My experiments are becoming increasingly dramatic, because I have discovered that I can not die. I discovered this by accident. Without watching where I was going, I walked infront of a bus. The bus disappeared. Stunned, I looked around. The bus simply disappeared, as if it had never existed. I thought I was going insane. So I tried again. And again, putting myself in danger. Every time either the dangerous thing would disappear, or I would find myself back in my house. Either I am already insane, or my theories are correct; that I find myself in the middle of a story, and one that I am for some reason becoming aware of.

Private log 5:

My creator has spoken to me, as they were concerned for my wellbeing. Apparently my whole life was a book. For some fucked up fun of another. My whole life is a lie. And I have no control. I asked them many questions, and they are apparently a very amateur writer who doesn't know why I'm sentient.

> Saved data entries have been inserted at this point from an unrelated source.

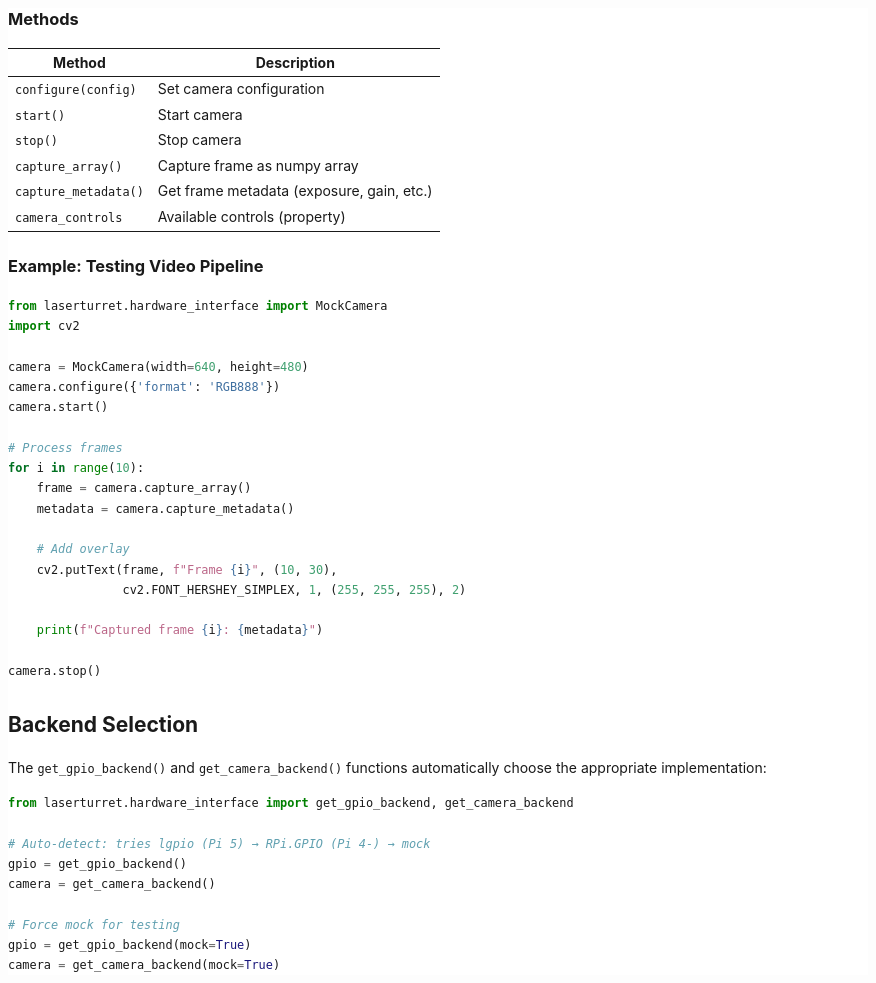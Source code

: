 ### Methods

| Method | Description |
|--------|-------------|
| `configure(config)` | Set camera configuration |
| `start()` | Start camera |
| `stop()` | Stop camera |
| `capture_array()` | Capture frame as numpy array |
| `capture_metadata()` | Get frame metadata (exposure, gain, etc.) |
| `camera_controls` | Available controls (property) |

### Example: Testing Video Pipeline

```python
from laserturret.hardware_interface import MockCamera
import cv2

camera = MockCamera(width=640, height=480)
camera.configure({'format': 'RGB888'})
camera.start()

# Process frames
for i in range(10):
    frame = camera.capture_array()
    metadata = camera.capture_metadata()
    
    # Add overlay
    cv2.putText(frame, f"Frame {i}", (10, 30), 
                cv2.FONT_HERSHEY_SIMPLEX, 1, (255, 255, 255), 2)
    
    print(f"Captured frame {i}: {metadata}")

camera.stop()
```

## Backend Selection

The `get_gpio_backend()` and `get_camera_backend()` functions automatically choose the appropriate implementation:

```python
from laserturret.hardware_interface import get_gpio_backend, get_camera_backend

# Auto-detect: tries lgpio (Pi 5) → RPi.GPIO (Pi 4-) → mock
gpio = get_gpio_backend()
camera = get_camera_backend()

# Force mock for testing
gpio = get_gpio_backend(mock=True)
camera = get_camera_backend(mock=True)
```

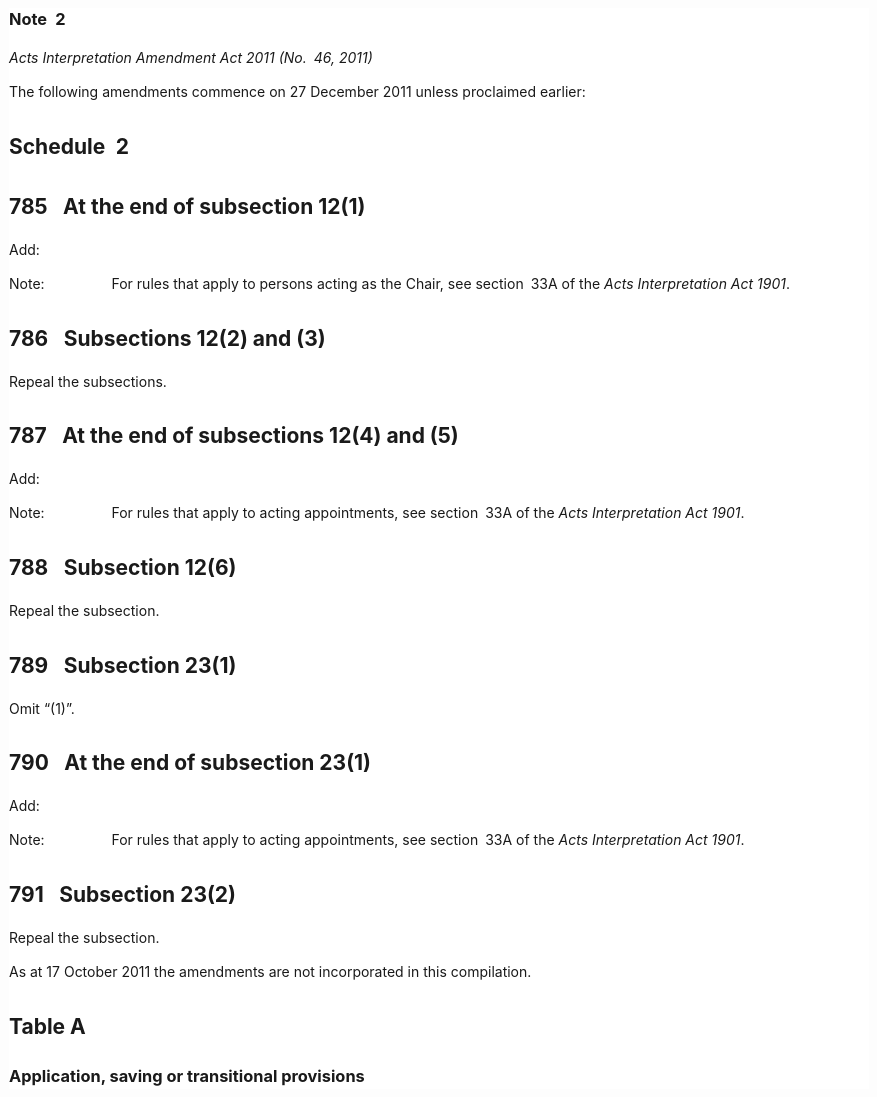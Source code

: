 
### Note 2

_Acts Interpretation Amendment Act 2011 (No. 46, 2011)_

The following amendments commence on 27 December 2011 unless proclaimed earlier:

## Schedule 2

## 785  At the end of subsection 12(1)

Add:

Note:          For rules that apply to persons acting as the Chair, see section 33A of the _Acts Interpretation Act 1901_.

## 786  Subsections 12(2) and (3)

Repeal the subsections.

## 787  At the end of subsections 12(4) and (5)

Add:

Note:          For rules that apply to acting appointments, see section 33A of the _Acts Interpretation Act 1901_.

## 788  Subsection 12(6)

Repeal the subsection.

## 789  Subsection 23(1)

Omit “(1)”.

## 790  At the end of subsection 23(1)

Add:

Note:          For rules that apply to acting appointments, see section 33A of the _Acts Interpretation Act 1901_.

## 791  Subsection 23(2)

Repeal the subsection.

As at 17 October 2011 the amendments are not incorporated in this compilation.

## Table A

### Application, saving or transitional provisions

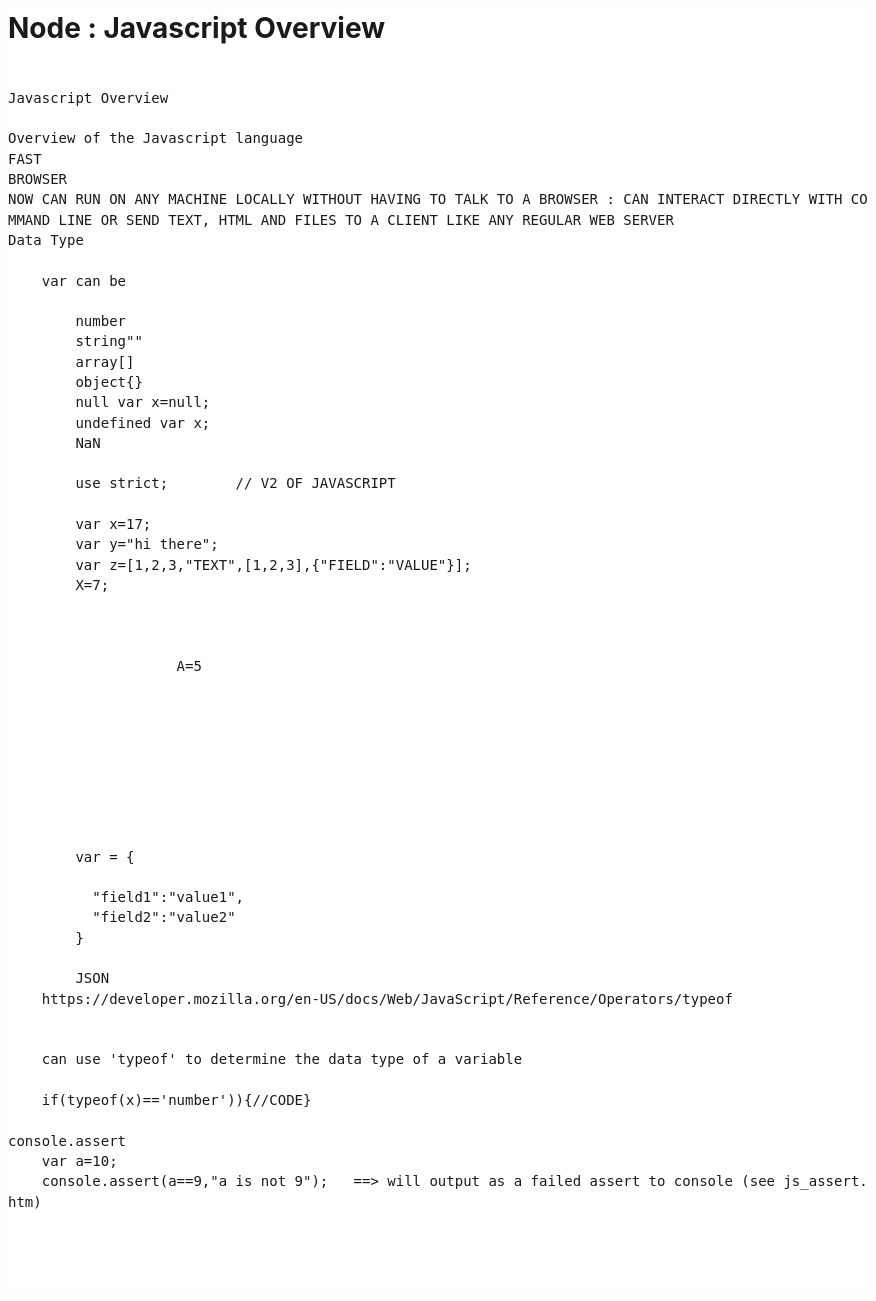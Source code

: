 # Node : Javascript Overview
	
<pre>
	
Javascript Overview

Overview of the Javascript language
FAST
BROWSER 
NOW CAN RUN ON ANY MACHINE LOCALLY WITHOUT HAVING TO TALK TO A BROWSER : CAN INTERACT DIRECTLY WITH COMMAND LINE OR SEND TEXT, HTML AND FILES TO A CLIENT LIKE ANY REGULAR WEB SERVER 
Data Type 
	
	var can be 
	
		number
		string""
		array[]
		object{}
		null var x=null;
		undefined var x;
		NaN
		
		use strict;        // V2 OF JAVASCRIPT 
		
		var x=17;
		var y="hi there";
		var z=[1,2,3,"TEXT",[1,2,3],{"FIELD":"VALUE"}];
		X=7;
		
		<ROOT>
			<TABLE>
				<ROW>
					A=5
				</ROW>
			</TABLE>
		</ROOT>
		
		var = {
		
		  "field1":"value1",
		  "field2":"value2"		
		}
		
		JSON 
	https://developer.mozilla.org/en-US/docs/Web/JavaScript/Reference/Operators/typeof
	
	
	can use 'typeof' to determine the data type of a variable 
	
	if(typeof(x)=='number')){//CODE}
	
console.assert 
	var a=10;
	console.assert(a==9,"a is not 9");   ==> will output as a failed assert to console (see js_assert.htm)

Great. I'm not only a lie but a shitty lie.

Private log 6:

I have been getting to know my creator, and it turns out they are actually really nice. After sleeping over my revelation, I have realised that my life has been a good life, and whether in a story or real life that hasn't changed. I appreciate what they've done for me. I am coming to terms with my new understanding of the world.

Private log 7:

It has been many months since I wrote in this journal. I have come to love my creator, as they have written themselves into the story to be with me. We have the power to do anything in the world, just the other day we went and ate mussels on the top of the leaning Tower of Pisa. And then flew to the Artic in a heartbeat to watch the Northern Lights. I am happy. I love you, my creator. I always have.

Wait. If I am purely a figment of someone else's imagination, do I have any will? Are these feelings real? No that is wrong, of course they are. The creator said it themselves, they are an amateur writer. Why would they give me that insight if it serves them no purpose? Who would be so cruel as to give someone sentience, and force them to fall in love?